Source texts of formatted documents
· · · ·

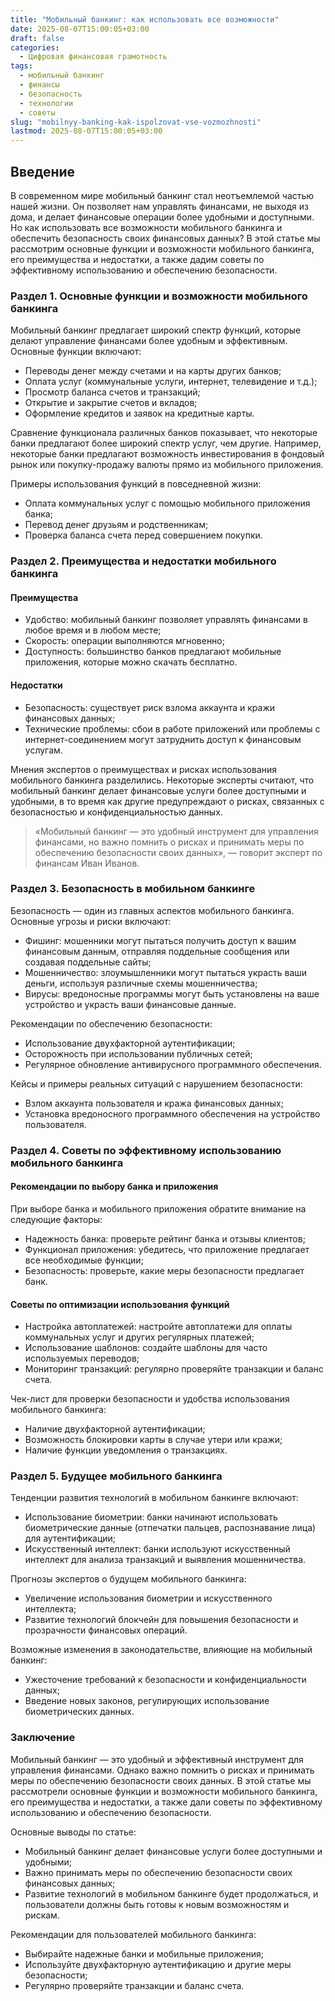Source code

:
 ```yaml
---
title: "Мобильный банкинг: как использовать все возможности"
date: 2025-08-07T15:00:05+03:00
draft: false
categories:
  - Цифровая финансовая грамотность
tags:
  - мобильный банкинг
  - финансы
  - безопасность
  - технологии
  - советы
slug: "mobilnyy-banking-kak-ispolzovat-vse-vozmozhnosti"
lastmod: 2025-08-07T15:00:05+03:00
---
```


## Введение

В современном мире мобильный банкинг стал неотъемлемой частью нашей жизни. Он позволяет нам управлять финансами, не выходя из дома, и делает финансовые операции более удобными и доступными. Но как использовать все возможности мобильного банкинга и обеспечить безопасность своих финансовых данных? В этой статье мы рассмотрим основные функции и возможности мобильного банкинга, его преимущества и недостатки, а также дадим советы по эффективному использованию и обеспечению безопасности.

### Раздел 1. Основные функции и возможности мобильного банкинга

Мобильный банкинг предлагает широкий спектр функций, которые делают управление финансами более удобным и эффективным. Основные функции включают:

- Переводы денег между счетами и на карты других банков;
- Оплата услуг (коммунальные услуги, интернет, телевидение и т.д.);
- Просмотр баланса счетов и транзакций;
- Открытие и закрытие счетов и вкладов;
- Оформление кредитов и заявок на кредитные карты.

Сравнение функционала различных банков показывает, что некоторые банки предлагают более широкий спектр услуг, чем другие. Например, некоторые банки предлагают возможность инвестирования в фондовый рынок или покупку-продажу валюты прямо из мобильного приложения.

Примеры использования функций в повседневной жизни:

- Оплата коммунальных услуг с помощью мобильного приложения банка;
- Перевод денег друзьям и родственникам;
- Проверка баланса счета перед совершением покупки.

### Раздел 2. Преимущества и недостатки мобильного банкинга

#### Преимущества

- Удобство: мобильный банкинг позволяет управлять финансами в любое время и в любом месте;
- Скорость: операции выполняются мгновенно;
- Доступность: большинство банков предлагают мобильные приложения, которые можно скачать бесплатно.

#### Недостатки

- Безопасность: существует риск взлома аккаунта и кражи финансовых данных;
- Технические проблемы: сбои в работе приложений или проблемы с интернет-соединением могут затруднить доступ к финансовым услугам.

Мнения экспертов о преимуществах и рисках использования мобильного банкинга разделились. Некоторые эксперты считают, что мобильный банкинг делает финансовые услуги более доступными и удобными, в то время как другие предупреждают о рисках, связанных с безопасностью и конфиденциальностью данных.

> «Мобильный банкинг — это удобный инструмент для управления финансами, но важно помнить о рисках и принимать меры по обеспечению безопасности своих данных», — говорит эксперт по финансам Иван Иванов.

### Раздел 3. Безопасность в мобильном банкинге

Безопасность — один из главных аспектов мобильного банкинга. Основные угрозы и риски включают:

- Фишинг: мошенники могут пытаться получить доступ к вашим финансовым данным, отправляя поддельные сообщения или создавая поддельные сайты;
- Мошенничество: злоумышленники могут пытаться украсть ваши деньги, используя различные схемы мошенничества;
- Вирусы: вредоносные программы могут быть установлены на ваше устройство и украсть ваши финансовые данные.

Рекомендации по обеспечению безопасности:

- Использование двухфакторной аутентификации;
- Осторожность при использовании публичных сетей;
- Регулярное обновление антивирусного программного обеспечения.

Кейсы и примеры реальных ситуаций с нарушением безопасности:

- Взлом аккаунта пользователя и кража финансовых данных;
- Установка вредоносного программного обеспечения на устройство пользователя.

### Раздел 4. Советы по эффективному использованию мобильного банкинга

#### Рекомендации по выбору банка и приложения

При выборе банка и мобильного приложения обратите внимание на следующие факторы:

- Надежность банка: проверьте рейтинг банка и отзывы клиентов;
- Функционал приложения: убедитесь, что приложение предлагает все необходимые функции;
- Безопасность: проверьте, какие меры безопасности предлагает банк.

#### Советы по оптимизации использования функций

- Настройка автоплатежей: настройте автоплатежи для оплаты коммунальных услуг и других регулярных платежей;
- Использование шаблонов: создайте шаблоны для часто используемых переводов;
- Мониторинг транзакций: регулярно проверяйте транзакции и баланс счета.

Чек-лист для проверки безопасности и удобства использования мобильного банкинга:

- Наличие двухфакторной аутентификации;
- Возможность блокировки карты в случае утери или кражи;
- Наличие функции уведомления о транзакциях.

### Раздел 5. Будущее мобильного банкинга

Тенденции развития технологий в мобильном банкинге включают:

- Использование биометрии: банки начинают использовать биометрические данные (отпечатки пальцев, распознавание лица) для аутентификации;
- Искусственный интеллект: банки используют искусственный интеллект для анализа транзакций и выявления мошенничества.

Прогнозы экспертов о будущем мобильного банкинга:

- Увеличение использования биометрии и искусственного интеллекта;
- Развитие технологий блокчейн для повышения безопасности и прозрачности финансовых операций.

Возможные изменения в законодательстве, влияющие на мобильный банкинг:

- Ужесточение требований к безопасности и конфиденциальности данных;
- Введение новых законов, регулирующих использование биометрических данных.

### Заключение

Мобильный банкинг — это удобный и эффективный инструмент для управления финансами. Однако важно помнить о рисках и принимать меры по обеспечению безопасности своих данных. В этой статье мы рассмотрели основные функции и возможности мобильного банкинга, его преимущества и недостатки, а также дали советы по эффективному использованию и обеспечению безопасности.

Основные выводы по статье:

- Мобильный банкинг делает финансовые услуги более доступными и удобными;
- Важно принимать меры по обеспечению безопасности своих финансовых данных;
- Развитие технологий в мобильном банкинге будет продолжаться, и пользователи должны быть готовы к новым возможностям и рискам.

Рекомендации для пользователей мобильного банкинга:

- Выбирайте надежные банки и мобильные приложения;
- Используйте двухфакторную аутентификацию и другие меры безопасности;
- Регулярно проверяйте транзакции и баланс счета.
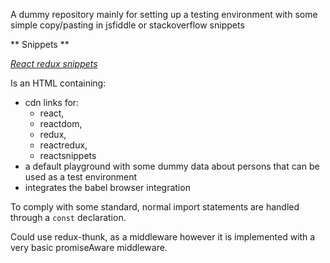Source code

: A dummy repository mainly for setting up a testing environment with some simple copy/pasting in jsfiddle or stackoverflow snippets

** Snippets **

*[React redux snippets](react-redux-snippets.html)*

Is an HTML containing:

 * cdn links for:
   * react, 
   * reactdom, 
   * redux, 
   * reactredux, 
   * reactsnippets
 * a default playground with some dummy data about persons that can be used as a test environment
 * integrates the babel browser integration

To comply with some standard, normal import statements are handled through a ````const```` declaration.

Could use redux-thunk, as a middleware however it is implemented with a very basic promiseAware middleware.



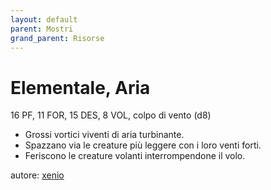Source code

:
 ```yaml
---
layout: default
parent: Mostri
grand_parent: Risorse
---
```


# Elementale, Aria
16 PF, 11 FOR, 15 DES, 8 VOL, colpo di vento (d8)  
- Grossi vortici viventi di aria turbinante.
- Spazzano via le creature più leggere con i loro venti forti.
- Feriscono le creature volanti interrompendone il volo.

autore: [xenio](https://xenioinabottle.blogspot.com)
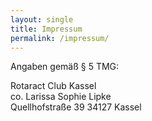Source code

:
 ```yaml
---
layout: single
title: Impressum
permalink: /impressum/
---
```


Angaben gemäß § 5 TMG:

<p>Rotaract Club Kassel <br>
co. Larissa Sophie Lipke <br>
Quellhofstraße 39 34127 Kassel</p>
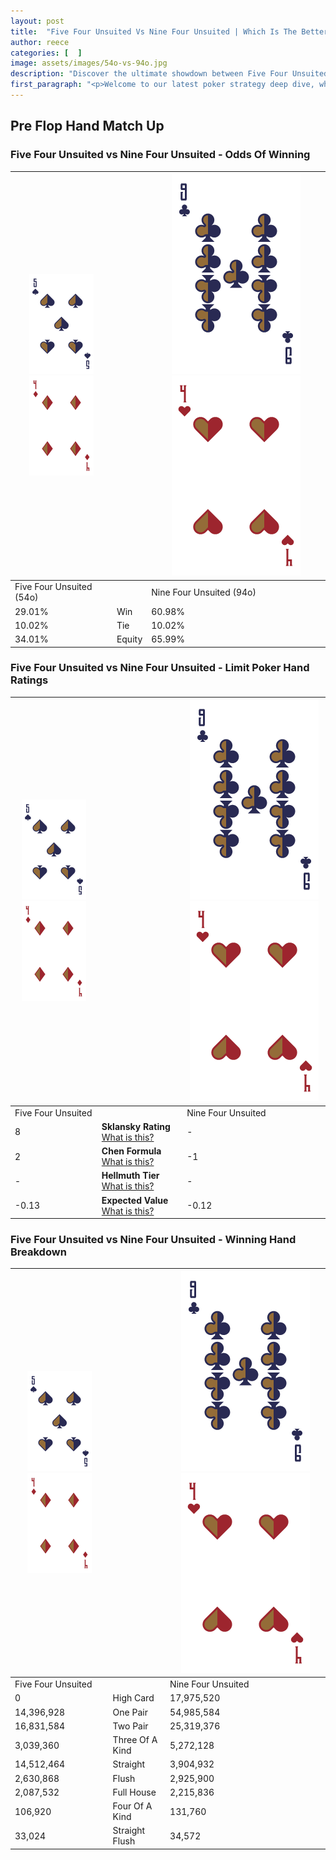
 ```yaml
---
layout: post
title:  "Five Four Unsuited Vs Nine Four Unsuited | Which Is The Better Hand In Poker? A Complete Guide"
author: reece
categories: [  ]
image: assets/images/54o-vs-94o.jpg
description: "Discover the ultimate showdown between Five Four Unsuited and Nine Four Unsuited in poker! Uncover the odds, strategies, and scenarios where one hand triumphs over the other. Get ready to up your poker game with this thrilling analysis."
first_paragraph: "<p>Welcome to our latest poker strategy deep dive, where we're pitting two distinct hands against each other in a high-stakes showdown: Five Four Unsuited vs Nine Four Unsuited.</p><p>In the dynamic world of poker, every decision counts, and knowing which hand holds the upper hand is key to your success at the table.</p><p>In this article, we'll dissect these two hands, explore the scenarios where one dominates the other, and equip you with the knowledge to make strategic choices that can tip the odds in your favor.</p><p>Get ready to unravel the intriguing dynamics of these poker hands and elevate your game to new heights.</p>"
---
```




[comment]: # (sp0)

## Pre Flop Hand Match Up

<div class="table hand-ratings" markdown="1"> 



### Five Four Unsuited vs Nine Four Unsuited - Odds Of Winning


    
| ![image info](assets/images/hand1/5.png) ![image info](assets/images/hand1/4o.png) |  | ![image info](assets/images/hand2/9.png) ![image info](assets/images/hand2/4o.png) |
| -------- | -------- | -------- |
| Five Four Unsuited (54o) |  | Nine Four Unsuited (94o) |
| 29.01% | Win | 60.98% |
| 10.02% | Tie | 10.02% |
| 34.01% | Equity | 65.99% |




[comment]: # (sp1)



### Five Four Unsuited vs Nine Four Unsuited - Limit Poker Hand Ratings


    
| ![image info](assets/images/hand1/5.png) ![image info](assets/images/hand1/4o.png) |  | ![image info](assets/images/hand2/9.png) ![image info](assets/images/hand2/4o.png) |
| -------- | -------- | -------- |
| Five Four Unsuited |  | Nine Four Unsuited |
| 8 | **Sklansky Rating** [What is this?](/sklansky-rating-explained) | - |
| 2 | **Chen Formula** [What is this?](/chen-formula-explained) | -1 |
| - | **Hellmuth Tier** [What is this?](/Hellmuth-tier-explained) | - |
| -0.13 | **Expected Value** [What is this?](/expected-value-explained) | -0.12 |




[comment]: # (sp2)



### Five Four Unsuited vs Nine Four Unsuited - Winning Hand Breakdown


    
| ![image info](assets/images/hand1/5.png) ![image info](assets/images/hand1/4o.png) |  | ![image info](assets/images/hand2/9.png) ![image info](assets/images/hand2/4o.png) |
| -------- | -------- | -------- |
| Five Four Unsuited |  | Nine Four Unsuited |
| 0 | High Card | 17,975,520 |
| 14,396,928 | One Pair | 54,985,584 |
| 16,831,584 | Two Pair | 25,319,376 |
| 3,039,360 | Three Of A Kind | 5,272,128 |
| 14,512,464 | Straight | 3,904,932 |
| 2,630,868 | Flush | 2,925,900 |
| 2,087,532 | Full House | 2,215,836 |
| 106,920 | Four Of A Kind | 131,760 |
| 33,024 | Straight Flush | 34,572 |




[comment]: # (sp3)



</div>

[comment]: # (sp4)



[comment]: # (sp5)

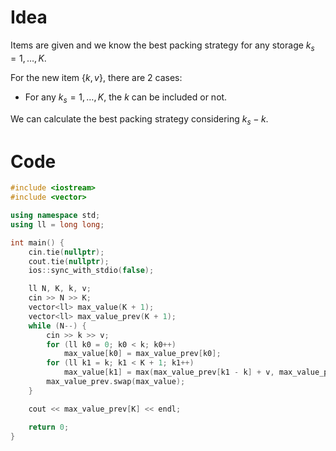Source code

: # Idea
Items are given and we know the best packing strategy for any storage $k_s = 1,\dots,K$.

For the new item $\{k, v\}$, there are $2$ cases: 
* For any $k_s = 1, \dots, K$, the $k$ can be included or not.  

We can calculate the best packing strategy considering $k_s - k$.

# Code
```cpp
#include <iostream>
#include <vector>

using namespace std;
using ll = long long;

int main() {
    cin.tie(nullptr);
    cout.tie(nullptr);
    ios::sync_with_stdio(false);

    ll N, K, k, v;
    cin >> N >> K;
    vector<ll> max_value(K + 1);
    vector<ll> max_value_prev(K + 1);
    while (N--) {
        cin >> k >> v;
        for (ll k0 = 0; k0 < k; k0++) 
            max_value[k0] = max_value_prev[k0];
        for (ll k1 = k; k1 < K + 1; k1++) 
            max_value[k1] = max(max_value_prev[k1 - k] + v, max_value_prev[k1]);
        max_value_prev.swap(max_value);
    }

    cout << max_value_prev[K] << endl;

    return 0;
}
```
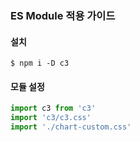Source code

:### ES Module 적용 가이드
#### 설치
```
$ npm i -D c3
```
#### 모듈 설정
```js
import c3 from 'c3'
import 'c3/c3.css'
import './chart-custom.css'
```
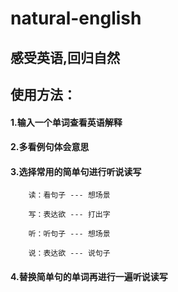 # natural-english

## 感受英语,回归自然

## 使用方法：

#### 1.输入一个单词查看英语解释

#### 2.多看例句体会意思

#### 3.选择常用的简单句进行听说读写

```
    读：看句子 --- 想场景

    写：表达欲 --- 打出字

    听：听句子 --- 想场景

    说：表达欲 --- 说句子
```

#### 4.替换简单句的单词再进行一遍听说读写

· · · ·

Exercise aim =>
Could you restate word for word the lines above, from the one that contains "- Вирусы: вредоносные" through the one that contains "- Взлом аккаунта", and no others?

Finished task =>
- Вирусы: вредоносные программы могут быть установлены на ваше устройство и украсть ваши финансовые данные.

Рекомендации по обеспечению безопасности:

- Использование двухфакторной аутентификации;
- Осторожность при использовании публичных сетей;
- Регулярное обновление антивирусного программного обеспечения.

Кейсы и примеры реальных ситуаций с нарушением безопасности:

- Взлом аккаунта пользователя и кража финансовых данных;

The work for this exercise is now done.